→ Problem requirements
Return, from the lines below, each one that includes the word "your".

→ Source records
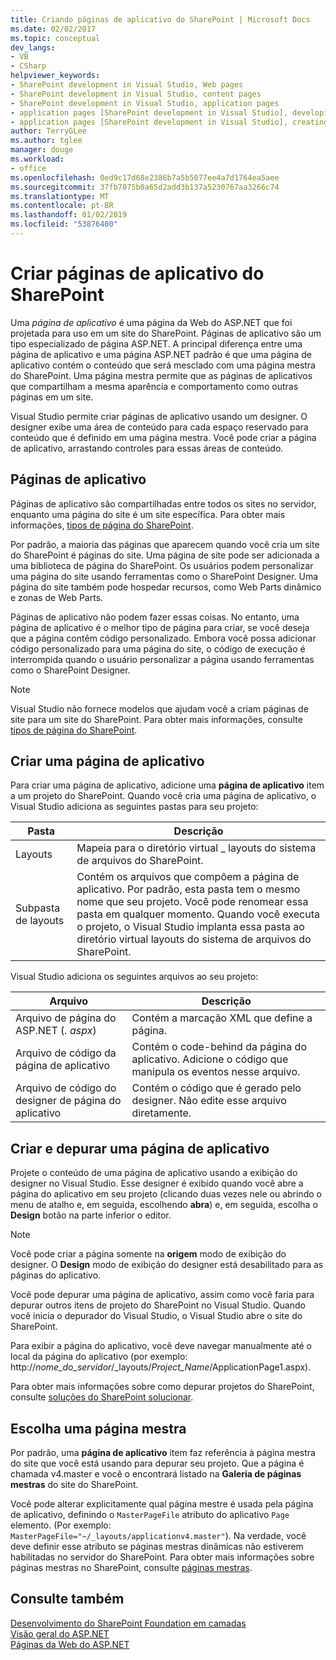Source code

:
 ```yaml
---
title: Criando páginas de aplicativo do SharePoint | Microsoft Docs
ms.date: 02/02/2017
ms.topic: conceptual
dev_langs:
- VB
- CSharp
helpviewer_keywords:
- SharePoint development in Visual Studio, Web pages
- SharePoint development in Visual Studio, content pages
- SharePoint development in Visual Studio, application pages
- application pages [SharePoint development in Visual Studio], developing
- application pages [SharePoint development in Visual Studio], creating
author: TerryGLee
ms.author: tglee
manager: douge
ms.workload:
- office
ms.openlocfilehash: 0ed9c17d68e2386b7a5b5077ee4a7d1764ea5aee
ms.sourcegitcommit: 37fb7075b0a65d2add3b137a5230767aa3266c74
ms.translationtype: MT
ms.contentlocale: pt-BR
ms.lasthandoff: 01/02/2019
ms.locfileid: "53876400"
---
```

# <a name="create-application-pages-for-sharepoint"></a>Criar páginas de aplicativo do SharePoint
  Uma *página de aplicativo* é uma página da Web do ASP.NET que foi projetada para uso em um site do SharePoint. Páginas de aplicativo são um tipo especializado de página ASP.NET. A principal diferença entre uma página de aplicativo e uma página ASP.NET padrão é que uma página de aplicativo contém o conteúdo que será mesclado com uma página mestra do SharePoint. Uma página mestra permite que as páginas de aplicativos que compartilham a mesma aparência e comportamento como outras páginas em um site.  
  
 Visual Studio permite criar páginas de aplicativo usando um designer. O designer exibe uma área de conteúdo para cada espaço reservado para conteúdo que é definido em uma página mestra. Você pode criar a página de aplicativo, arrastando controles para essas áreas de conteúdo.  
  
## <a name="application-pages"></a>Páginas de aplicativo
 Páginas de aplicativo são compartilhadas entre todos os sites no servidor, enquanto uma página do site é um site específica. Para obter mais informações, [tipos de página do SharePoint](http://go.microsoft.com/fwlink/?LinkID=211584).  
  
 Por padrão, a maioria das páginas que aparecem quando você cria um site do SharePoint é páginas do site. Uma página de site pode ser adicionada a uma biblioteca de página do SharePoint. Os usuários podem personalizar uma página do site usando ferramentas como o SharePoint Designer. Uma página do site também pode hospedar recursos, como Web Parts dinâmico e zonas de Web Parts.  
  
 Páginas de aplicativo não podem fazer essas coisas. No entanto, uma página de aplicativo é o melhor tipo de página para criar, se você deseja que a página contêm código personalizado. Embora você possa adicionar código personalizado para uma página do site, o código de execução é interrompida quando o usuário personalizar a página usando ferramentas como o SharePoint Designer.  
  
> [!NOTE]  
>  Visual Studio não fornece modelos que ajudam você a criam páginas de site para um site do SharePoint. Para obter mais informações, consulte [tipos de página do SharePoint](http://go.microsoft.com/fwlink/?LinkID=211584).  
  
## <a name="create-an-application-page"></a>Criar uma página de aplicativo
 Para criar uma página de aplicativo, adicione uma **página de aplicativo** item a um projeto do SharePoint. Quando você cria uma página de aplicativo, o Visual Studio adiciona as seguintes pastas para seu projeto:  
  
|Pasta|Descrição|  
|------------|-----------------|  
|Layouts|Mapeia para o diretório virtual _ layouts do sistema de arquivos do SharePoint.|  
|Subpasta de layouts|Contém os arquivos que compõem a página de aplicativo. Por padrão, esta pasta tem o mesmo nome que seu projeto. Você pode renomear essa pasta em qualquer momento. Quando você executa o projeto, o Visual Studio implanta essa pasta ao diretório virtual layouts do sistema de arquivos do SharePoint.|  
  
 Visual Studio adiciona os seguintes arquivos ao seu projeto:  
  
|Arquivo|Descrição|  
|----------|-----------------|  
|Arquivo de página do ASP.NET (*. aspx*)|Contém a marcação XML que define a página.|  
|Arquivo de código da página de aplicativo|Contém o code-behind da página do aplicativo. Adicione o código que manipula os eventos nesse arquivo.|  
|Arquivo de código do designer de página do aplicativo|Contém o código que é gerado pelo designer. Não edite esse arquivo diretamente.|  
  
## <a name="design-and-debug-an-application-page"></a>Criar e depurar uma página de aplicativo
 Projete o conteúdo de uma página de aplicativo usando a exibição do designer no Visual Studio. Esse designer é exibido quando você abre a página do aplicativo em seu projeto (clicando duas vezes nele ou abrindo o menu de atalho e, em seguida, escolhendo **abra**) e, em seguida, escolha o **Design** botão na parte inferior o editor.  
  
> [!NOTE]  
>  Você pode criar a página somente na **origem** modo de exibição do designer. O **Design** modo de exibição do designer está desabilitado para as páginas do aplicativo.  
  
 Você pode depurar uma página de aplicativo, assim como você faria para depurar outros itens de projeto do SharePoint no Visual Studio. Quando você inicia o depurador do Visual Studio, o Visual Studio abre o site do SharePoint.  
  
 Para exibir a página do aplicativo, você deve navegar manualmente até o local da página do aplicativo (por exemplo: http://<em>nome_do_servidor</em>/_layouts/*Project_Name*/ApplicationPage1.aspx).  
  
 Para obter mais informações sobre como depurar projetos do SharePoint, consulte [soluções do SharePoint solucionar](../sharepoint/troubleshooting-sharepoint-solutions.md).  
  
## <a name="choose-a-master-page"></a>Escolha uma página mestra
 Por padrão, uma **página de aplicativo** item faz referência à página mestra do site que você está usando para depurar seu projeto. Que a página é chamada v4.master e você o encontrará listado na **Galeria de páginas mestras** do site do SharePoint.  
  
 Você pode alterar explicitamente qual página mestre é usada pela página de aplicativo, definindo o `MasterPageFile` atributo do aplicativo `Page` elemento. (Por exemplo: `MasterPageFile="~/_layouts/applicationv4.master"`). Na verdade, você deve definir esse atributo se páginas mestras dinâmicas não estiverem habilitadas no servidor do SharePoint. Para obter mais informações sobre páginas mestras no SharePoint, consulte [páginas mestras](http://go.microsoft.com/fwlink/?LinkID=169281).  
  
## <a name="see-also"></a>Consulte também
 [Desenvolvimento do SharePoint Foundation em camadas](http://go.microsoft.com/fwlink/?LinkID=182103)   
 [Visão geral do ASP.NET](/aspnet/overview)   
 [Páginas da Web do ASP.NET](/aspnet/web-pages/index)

==

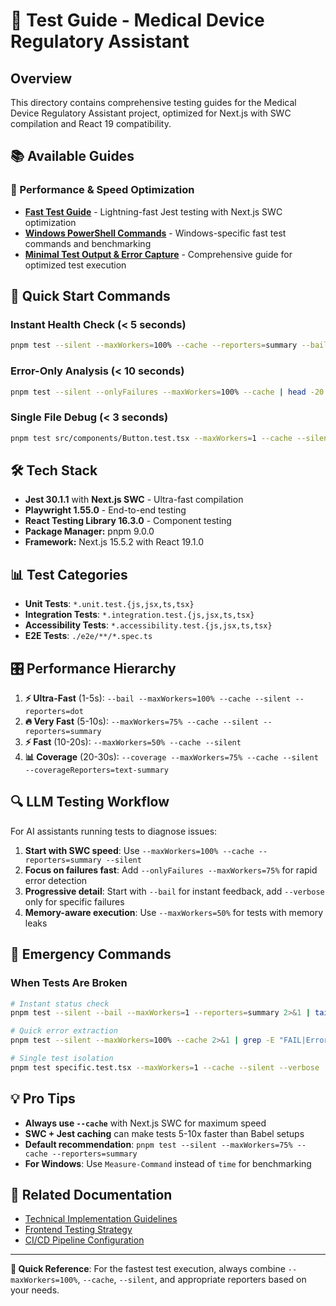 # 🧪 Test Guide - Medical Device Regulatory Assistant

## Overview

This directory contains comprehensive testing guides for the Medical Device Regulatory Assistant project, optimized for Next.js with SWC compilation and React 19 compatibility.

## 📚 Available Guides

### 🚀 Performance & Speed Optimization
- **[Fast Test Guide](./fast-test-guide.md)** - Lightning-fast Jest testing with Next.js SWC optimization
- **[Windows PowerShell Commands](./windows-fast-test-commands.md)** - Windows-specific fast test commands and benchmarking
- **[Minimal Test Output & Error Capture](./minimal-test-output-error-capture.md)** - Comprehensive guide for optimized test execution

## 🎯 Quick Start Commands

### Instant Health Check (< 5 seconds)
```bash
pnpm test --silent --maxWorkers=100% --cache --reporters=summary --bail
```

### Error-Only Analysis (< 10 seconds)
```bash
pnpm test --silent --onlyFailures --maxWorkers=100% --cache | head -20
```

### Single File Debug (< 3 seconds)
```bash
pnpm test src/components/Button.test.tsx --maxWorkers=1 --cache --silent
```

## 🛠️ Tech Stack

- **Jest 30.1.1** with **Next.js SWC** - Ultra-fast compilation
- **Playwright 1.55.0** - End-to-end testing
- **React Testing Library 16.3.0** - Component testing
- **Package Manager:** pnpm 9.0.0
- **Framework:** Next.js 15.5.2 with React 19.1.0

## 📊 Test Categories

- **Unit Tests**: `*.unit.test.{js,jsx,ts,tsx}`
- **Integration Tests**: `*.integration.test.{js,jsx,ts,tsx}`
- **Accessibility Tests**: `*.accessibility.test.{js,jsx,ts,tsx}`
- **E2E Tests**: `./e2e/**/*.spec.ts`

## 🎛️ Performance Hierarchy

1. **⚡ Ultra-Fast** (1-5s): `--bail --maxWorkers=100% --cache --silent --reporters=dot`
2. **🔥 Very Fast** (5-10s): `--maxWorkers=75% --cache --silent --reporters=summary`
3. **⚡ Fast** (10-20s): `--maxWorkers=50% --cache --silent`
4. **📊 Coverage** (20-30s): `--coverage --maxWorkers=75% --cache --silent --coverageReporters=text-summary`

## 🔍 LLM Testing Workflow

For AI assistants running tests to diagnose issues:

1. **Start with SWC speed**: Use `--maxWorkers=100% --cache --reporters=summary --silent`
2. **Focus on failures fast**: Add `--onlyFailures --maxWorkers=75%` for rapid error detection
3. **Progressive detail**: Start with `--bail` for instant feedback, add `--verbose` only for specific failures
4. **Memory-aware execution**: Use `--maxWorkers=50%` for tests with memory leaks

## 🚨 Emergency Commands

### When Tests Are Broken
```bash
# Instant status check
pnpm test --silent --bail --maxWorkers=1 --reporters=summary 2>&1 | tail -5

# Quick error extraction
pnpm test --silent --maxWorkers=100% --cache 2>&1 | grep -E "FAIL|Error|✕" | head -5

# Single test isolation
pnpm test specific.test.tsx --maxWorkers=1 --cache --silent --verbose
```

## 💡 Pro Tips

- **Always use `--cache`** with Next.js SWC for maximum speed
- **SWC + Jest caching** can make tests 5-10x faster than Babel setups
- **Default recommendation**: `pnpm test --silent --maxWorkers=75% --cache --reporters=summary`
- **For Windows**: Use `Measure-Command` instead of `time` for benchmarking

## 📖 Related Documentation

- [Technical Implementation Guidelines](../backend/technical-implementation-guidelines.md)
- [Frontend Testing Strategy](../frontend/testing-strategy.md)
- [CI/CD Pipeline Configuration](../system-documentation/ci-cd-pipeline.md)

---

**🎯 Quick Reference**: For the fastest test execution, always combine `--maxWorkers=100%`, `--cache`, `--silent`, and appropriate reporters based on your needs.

---

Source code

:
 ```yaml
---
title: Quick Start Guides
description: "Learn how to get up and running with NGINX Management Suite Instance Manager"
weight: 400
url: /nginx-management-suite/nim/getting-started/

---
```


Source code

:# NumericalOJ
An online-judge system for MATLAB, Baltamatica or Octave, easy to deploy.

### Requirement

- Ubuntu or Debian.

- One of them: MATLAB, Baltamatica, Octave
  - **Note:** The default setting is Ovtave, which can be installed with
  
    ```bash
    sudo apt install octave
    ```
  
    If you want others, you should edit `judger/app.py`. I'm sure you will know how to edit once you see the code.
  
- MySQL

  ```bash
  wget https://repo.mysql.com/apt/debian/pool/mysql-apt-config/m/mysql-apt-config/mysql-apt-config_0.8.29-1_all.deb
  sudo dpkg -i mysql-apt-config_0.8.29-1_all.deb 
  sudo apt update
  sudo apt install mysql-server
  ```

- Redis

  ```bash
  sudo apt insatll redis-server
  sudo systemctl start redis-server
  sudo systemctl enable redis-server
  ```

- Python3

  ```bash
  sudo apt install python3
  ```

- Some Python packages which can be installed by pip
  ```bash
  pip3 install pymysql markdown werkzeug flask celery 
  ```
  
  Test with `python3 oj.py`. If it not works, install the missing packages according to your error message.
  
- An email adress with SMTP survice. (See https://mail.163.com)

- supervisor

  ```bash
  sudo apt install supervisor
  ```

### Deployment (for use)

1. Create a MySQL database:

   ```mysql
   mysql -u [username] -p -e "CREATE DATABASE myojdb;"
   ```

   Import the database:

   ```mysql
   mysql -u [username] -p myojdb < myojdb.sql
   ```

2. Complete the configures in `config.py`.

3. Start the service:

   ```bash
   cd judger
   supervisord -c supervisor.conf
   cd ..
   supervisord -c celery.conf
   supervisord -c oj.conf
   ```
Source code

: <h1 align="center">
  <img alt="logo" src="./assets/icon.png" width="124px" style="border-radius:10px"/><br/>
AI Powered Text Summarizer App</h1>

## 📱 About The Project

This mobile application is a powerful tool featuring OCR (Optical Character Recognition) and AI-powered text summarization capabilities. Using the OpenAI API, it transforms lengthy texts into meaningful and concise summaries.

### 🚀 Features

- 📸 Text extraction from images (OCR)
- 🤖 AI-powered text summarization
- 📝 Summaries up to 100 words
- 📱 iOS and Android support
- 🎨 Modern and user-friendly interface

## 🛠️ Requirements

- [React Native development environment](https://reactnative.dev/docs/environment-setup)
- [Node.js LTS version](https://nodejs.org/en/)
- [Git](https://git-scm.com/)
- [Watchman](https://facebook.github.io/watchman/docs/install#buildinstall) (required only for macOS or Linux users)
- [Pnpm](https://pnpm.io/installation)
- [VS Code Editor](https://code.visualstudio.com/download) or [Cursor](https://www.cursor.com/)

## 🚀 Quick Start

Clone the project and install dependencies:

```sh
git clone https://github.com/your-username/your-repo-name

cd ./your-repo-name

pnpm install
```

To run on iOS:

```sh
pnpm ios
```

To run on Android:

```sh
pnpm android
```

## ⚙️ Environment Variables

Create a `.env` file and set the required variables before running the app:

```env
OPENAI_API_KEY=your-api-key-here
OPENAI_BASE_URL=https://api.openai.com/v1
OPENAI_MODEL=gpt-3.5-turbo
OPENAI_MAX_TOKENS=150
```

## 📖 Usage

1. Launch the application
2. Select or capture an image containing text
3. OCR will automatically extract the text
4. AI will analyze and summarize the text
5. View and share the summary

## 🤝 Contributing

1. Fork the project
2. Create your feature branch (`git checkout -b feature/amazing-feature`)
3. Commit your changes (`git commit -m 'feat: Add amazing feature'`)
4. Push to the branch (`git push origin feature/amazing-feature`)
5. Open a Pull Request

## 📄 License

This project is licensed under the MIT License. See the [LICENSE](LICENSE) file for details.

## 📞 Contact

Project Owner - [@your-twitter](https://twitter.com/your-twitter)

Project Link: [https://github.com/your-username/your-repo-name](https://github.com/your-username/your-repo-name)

→ Written answer
**🎯 Quick Reference**: For the fastest test execution, always combine `--maxWorkers=100%`, `--cache`, `--silent`, and appropriate reporters based on your needs.
  Test with `python3 oj.py`. If it not works, install the missing packages according to your error message.
git clone https://github.com/your-username/your-repo-name
cd ./your-repo-name
OPENAI_API_KEY=your-api-key-here
2. Create your feature branch (`git checkout -b feature/amazing-feature`)
3. Commit your changes (`git commit -m 'feat: Add amazing feature'`)
Project Owner - [@your-twitter](https://twitter.com/your-twitter)
Project Link: [https://github.com/your-username/your-repo-name](https://github.com/your-username/your-repo-name)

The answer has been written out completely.